Three Practices to Feel More Alive: Being Seen, Staying Connected, and Making Life Fun Again

The Quest of Life
Mindset & Meaningful Living
Read Time: ~6 minutes

Today at a Glance

This week, we’re diving into three subtle but powerful ways to bring more meaning into your days:

  • Why being seen (and helping others feel seen) is one of the most underrated needs in adulthood

  • How taking notes on your friends can keep relationships alive even when life gets busy

  • Why this weird in-between season of the year might be stealing your joy—and how to bring fun back on purpose

Let’s get into it.


1. We All Want to Be Seen

And most of us rarely feel that way.

The other day, someone asked me:

“What’s a quality you admire most in other people?”

I had an immediate answer:

“People who go out of their way to make sure others feel involved.”

Especially in group settings—inviting the quiet person in, asking questions that let someone feel like their presence matters.

Then they flipped the script and asked something I wasn’t expecting:

“Do you think you admire that so much because you don’t often feel seen yourself?”

That hit.

Because yeah—I’ve been in a lot of rooms lately where I’ve felt invisible. Not in a dramatic way, just... unacknowledged. Especially over the past few months while prepping for my competition, working on my app, and pouring energy into things that aren’t always easy to explain.

Meanwhile, the group conversations are about fun nights out, dating drama, and vacation plans. Not bad things. Just not my things.

And that taught me something: if I could feel this disconnected after just a few months of living differently, how many people are walking through life feeling this way all the time?

So here’s your challenge:

👉 Make people feel seen.

  • Ask about something they’re excited about.

  • Pause and ask them why that lights them up.

  • Text them out of the blue to check in on something they mentioned months ago.

You never know what that might mean to someone.


2. Take Notes on Your Friends

Seriously. It’s not weird—it’s thoughtful.

Two of my close friends from college visited me in Denver last weekend to go skiing. We spent the weekend catching up, laughing, reminiscing—and having the kinds of deep conversations that only happen when you're away from the noise.

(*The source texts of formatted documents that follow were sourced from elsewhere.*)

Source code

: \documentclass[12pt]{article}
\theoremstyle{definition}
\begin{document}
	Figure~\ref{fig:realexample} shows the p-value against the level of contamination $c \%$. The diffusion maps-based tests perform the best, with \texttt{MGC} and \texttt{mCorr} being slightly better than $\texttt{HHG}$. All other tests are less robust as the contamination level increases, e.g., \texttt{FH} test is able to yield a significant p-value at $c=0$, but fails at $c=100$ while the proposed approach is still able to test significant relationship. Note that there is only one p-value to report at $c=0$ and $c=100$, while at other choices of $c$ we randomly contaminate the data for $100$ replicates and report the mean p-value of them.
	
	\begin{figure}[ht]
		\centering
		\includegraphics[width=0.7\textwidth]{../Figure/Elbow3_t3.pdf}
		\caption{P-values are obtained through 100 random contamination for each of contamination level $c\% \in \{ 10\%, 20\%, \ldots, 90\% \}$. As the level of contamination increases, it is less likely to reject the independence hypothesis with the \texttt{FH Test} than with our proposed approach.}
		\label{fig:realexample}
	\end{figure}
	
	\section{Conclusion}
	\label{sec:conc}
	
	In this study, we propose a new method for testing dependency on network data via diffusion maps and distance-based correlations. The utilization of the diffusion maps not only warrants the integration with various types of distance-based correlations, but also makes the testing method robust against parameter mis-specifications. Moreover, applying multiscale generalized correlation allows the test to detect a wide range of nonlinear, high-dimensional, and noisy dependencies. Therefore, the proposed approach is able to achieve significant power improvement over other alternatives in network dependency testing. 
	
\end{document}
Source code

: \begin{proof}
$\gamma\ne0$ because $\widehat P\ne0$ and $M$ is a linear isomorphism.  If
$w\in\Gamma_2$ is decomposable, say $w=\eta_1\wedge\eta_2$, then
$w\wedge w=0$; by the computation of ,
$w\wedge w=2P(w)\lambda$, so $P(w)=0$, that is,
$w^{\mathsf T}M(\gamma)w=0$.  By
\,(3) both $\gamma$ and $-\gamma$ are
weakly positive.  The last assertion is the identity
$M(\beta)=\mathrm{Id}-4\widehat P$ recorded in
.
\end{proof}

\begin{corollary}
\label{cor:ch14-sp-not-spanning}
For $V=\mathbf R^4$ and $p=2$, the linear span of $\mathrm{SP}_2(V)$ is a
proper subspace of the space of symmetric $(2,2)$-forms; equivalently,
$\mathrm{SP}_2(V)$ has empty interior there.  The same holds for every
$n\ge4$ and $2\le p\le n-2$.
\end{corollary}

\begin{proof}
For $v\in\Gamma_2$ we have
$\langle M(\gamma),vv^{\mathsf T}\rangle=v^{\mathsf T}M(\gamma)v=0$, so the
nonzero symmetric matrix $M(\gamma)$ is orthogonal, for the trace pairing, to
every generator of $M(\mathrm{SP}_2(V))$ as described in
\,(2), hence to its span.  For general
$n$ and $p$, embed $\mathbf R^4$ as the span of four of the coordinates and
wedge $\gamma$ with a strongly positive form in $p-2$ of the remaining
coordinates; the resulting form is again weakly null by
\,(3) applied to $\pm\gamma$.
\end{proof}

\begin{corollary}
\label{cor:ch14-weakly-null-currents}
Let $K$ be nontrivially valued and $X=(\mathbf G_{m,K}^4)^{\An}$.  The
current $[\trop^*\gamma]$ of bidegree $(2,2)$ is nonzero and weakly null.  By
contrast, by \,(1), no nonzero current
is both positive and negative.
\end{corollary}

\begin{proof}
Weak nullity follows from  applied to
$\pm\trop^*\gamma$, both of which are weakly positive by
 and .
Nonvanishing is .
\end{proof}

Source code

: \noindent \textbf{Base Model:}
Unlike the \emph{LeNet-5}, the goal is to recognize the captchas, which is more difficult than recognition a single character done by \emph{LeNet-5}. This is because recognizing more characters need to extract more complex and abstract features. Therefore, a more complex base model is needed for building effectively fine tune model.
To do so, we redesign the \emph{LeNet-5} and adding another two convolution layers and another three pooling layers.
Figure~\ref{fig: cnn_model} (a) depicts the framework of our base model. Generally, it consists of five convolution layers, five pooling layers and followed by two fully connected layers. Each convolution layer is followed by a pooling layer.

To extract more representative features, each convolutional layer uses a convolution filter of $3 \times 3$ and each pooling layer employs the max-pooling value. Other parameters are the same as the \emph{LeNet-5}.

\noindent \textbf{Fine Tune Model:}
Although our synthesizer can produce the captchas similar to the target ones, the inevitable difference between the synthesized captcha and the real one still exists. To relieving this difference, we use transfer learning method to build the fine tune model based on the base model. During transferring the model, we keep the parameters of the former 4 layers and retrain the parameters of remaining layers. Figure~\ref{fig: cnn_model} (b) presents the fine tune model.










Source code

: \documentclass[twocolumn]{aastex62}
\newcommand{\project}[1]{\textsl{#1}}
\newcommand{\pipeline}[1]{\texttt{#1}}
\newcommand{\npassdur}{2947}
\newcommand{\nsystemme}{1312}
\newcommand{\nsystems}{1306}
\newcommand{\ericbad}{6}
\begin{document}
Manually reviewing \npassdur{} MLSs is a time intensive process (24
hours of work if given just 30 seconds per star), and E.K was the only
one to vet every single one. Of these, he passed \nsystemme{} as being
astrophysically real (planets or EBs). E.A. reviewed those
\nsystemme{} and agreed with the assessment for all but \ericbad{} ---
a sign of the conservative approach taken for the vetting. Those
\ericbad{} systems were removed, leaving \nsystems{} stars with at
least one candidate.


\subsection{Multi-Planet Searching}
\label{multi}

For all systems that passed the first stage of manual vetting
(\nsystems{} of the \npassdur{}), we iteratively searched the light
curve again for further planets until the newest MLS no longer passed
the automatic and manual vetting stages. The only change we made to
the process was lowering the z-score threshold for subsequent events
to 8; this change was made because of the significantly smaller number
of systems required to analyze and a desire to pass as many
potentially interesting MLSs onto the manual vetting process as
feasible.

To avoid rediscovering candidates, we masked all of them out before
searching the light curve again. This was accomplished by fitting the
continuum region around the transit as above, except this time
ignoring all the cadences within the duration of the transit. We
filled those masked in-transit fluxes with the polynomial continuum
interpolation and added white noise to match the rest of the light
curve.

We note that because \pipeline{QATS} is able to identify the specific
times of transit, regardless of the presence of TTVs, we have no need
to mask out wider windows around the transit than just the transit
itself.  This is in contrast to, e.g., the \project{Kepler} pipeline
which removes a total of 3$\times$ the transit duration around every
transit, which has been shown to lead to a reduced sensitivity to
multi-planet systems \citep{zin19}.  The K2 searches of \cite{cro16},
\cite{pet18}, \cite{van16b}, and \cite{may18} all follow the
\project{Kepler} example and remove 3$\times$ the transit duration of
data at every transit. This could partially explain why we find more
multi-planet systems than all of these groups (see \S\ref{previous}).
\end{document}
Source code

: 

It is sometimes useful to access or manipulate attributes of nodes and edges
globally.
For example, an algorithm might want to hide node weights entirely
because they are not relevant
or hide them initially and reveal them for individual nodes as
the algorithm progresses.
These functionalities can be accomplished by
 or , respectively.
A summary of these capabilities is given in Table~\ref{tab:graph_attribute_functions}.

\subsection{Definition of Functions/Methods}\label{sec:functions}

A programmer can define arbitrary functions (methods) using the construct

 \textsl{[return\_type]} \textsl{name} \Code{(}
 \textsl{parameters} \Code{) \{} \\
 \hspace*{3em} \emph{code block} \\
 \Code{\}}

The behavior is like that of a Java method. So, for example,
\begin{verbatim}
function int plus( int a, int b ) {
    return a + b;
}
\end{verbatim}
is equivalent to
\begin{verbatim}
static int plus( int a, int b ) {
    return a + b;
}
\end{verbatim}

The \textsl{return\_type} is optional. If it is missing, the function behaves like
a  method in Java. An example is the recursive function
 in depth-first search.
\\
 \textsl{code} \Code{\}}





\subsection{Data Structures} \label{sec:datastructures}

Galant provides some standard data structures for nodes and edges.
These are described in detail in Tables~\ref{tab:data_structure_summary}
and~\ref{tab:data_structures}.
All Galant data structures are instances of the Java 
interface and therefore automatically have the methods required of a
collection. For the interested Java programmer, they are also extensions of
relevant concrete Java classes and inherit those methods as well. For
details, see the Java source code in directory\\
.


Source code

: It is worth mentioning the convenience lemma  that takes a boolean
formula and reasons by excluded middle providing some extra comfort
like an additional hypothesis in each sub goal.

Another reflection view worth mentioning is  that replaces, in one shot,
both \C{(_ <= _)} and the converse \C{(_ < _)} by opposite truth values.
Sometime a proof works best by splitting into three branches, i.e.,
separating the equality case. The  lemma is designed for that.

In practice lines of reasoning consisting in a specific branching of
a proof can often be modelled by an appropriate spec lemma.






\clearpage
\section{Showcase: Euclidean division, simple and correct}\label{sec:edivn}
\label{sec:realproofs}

And after they left, I jotted down a few notes in my phone:

  • The sprint triathlon they're training for

  • The beautiful, surprising parts of marriage they’ve discovered

  • Exciting family updates

  • An inside joke we shared

  • Their shared dream of opening a coffee shop one day

It wasn’t about being organized. It was about being intentional.

Because as we get older, it’s so easy for relationships to atrophy. We move, we change, we get busy. And next thing you know, you haven’t talked to someone you used to love for a year.

Here’s what I’ve learned:

  • Notes give you something to follow up on.

  • They help keep the relationship warm even when time and distance get in the way.

  • They show people you care enough to remember.

Also—your friends are growing, evolving, going through stuff you haven’t. They've probably experienced things you haven't yet: marriage, kids, career shifts, burnout, heartbreak, joy, identity changes.

When you take notes and ask deeper questions, you're not just being a good friend—you're learning from the life happening around you.

So try it: After your next catch-up, write down a few things. Next time you talk, you’ll have more to say than just “So… what’s new?”.


3. Make Life Fun Again (On Purpose)

This time of year is strange.

The newness of January is long gone. Summer isn't quite here. Work feels like the same old grind, the weather is inconsistent, and everything feels... meh. It’s easy to feel like you’re just stuck in another repeat of the same year.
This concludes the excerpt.